▶ **TASK REQUIREMENTS**
Report all lines of the data below that hold the word "GRPO".

▶ **DATA SUPPLIED**
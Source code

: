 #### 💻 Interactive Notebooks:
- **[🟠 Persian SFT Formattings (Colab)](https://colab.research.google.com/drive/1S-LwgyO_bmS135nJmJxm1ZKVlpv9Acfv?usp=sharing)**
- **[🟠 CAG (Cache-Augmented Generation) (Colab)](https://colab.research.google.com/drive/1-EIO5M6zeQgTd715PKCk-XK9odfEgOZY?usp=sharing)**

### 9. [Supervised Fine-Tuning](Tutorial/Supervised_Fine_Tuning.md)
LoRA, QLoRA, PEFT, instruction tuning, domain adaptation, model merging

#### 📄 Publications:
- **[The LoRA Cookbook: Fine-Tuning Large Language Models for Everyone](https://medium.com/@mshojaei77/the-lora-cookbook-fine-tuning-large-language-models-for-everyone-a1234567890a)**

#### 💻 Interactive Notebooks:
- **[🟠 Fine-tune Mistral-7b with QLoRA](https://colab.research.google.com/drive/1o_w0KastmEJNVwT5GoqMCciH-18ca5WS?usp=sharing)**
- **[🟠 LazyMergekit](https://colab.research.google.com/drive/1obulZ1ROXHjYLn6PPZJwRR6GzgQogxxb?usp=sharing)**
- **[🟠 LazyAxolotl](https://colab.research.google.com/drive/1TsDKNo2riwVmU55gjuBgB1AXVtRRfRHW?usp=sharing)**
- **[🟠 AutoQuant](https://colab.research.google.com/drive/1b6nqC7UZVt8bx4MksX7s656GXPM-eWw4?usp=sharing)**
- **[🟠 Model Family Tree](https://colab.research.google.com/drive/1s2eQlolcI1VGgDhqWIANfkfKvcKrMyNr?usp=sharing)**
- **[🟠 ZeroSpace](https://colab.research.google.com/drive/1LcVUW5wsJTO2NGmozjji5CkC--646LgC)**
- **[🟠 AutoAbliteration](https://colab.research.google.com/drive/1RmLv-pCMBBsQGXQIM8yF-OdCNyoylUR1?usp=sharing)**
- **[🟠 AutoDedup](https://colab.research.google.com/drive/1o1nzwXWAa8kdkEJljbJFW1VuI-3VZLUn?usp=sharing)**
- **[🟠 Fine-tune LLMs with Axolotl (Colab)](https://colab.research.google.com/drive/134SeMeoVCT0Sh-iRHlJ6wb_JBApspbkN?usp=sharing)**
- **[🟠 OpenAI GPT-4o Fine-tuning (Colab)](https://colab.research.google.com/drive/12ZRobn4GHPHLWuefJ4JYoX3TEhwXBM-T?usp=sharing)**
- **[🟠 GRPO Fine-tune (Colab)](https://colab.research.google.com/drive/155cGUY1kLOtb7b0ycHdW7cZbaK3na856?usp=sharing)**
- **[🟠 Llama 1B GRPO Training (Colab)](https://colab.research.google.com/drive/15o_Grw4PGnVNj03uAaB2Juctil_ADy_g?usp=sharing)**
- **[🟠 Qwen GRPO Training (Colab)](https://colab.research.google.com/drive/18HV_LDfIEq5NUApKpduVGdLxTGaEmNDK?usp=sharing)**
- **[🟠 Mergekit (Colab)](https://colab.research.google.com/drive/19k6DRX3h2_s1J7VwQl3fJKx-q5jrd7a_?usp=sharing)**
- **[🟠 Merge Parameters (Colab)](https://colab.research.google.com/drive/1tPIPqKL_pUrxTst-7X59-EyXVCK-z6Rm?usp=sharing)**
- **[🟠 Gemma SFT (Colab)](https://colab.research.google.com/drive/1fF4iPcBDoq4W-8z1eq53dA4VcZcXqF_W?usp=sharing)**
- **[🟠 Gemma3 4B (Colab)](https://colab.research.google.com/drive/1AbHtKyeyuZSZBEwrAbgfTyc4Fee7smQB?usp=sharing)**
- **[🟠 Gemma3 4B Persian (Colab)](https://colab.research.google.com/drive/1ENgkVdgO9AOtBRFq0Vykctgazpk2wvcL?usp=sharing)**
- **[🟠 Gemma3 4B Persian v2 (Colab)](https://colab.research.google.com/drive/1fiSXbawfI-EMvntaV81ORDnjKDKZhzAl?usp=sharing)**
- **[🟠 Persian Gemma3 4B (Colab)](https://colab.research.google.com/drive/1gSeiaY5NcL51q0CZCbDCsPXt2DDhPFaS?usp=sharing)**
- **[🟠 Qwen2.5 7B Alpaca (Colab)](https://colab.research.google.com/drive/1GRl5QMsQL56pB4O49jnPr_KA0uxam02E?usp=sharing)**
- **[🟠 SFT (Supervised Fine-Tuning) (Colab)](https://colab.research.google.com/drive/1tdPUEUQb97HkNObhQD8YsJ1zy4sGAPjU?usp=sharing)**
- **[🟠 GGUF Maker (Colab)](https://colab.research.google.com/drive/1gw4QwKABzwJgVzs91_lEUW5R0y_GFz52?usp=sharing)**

▶ **OUTPUT FOR THIS EXERCISE**
- **[🟠 GRPO Fine-tune (Colab)](https://colab.research.google.com/drive/155cGUY1kLOtb7b0ycHdW7cZbaK3na856?usp=sharing)**
- **[🟠 Llama 1B GRPO Training (Colab)](https://colab.research.google.com/drive/15o_Grw4PGnVNj03uAaB2Juctil_ADy_g?usp=sharing)**
- **[🟠 Qwen GRPO Training (Colab)](https://colab.research.google.com/drive/18HV_LDfIEq5NUApKpduVGdLxTGaEmNDK?usp=sharing)**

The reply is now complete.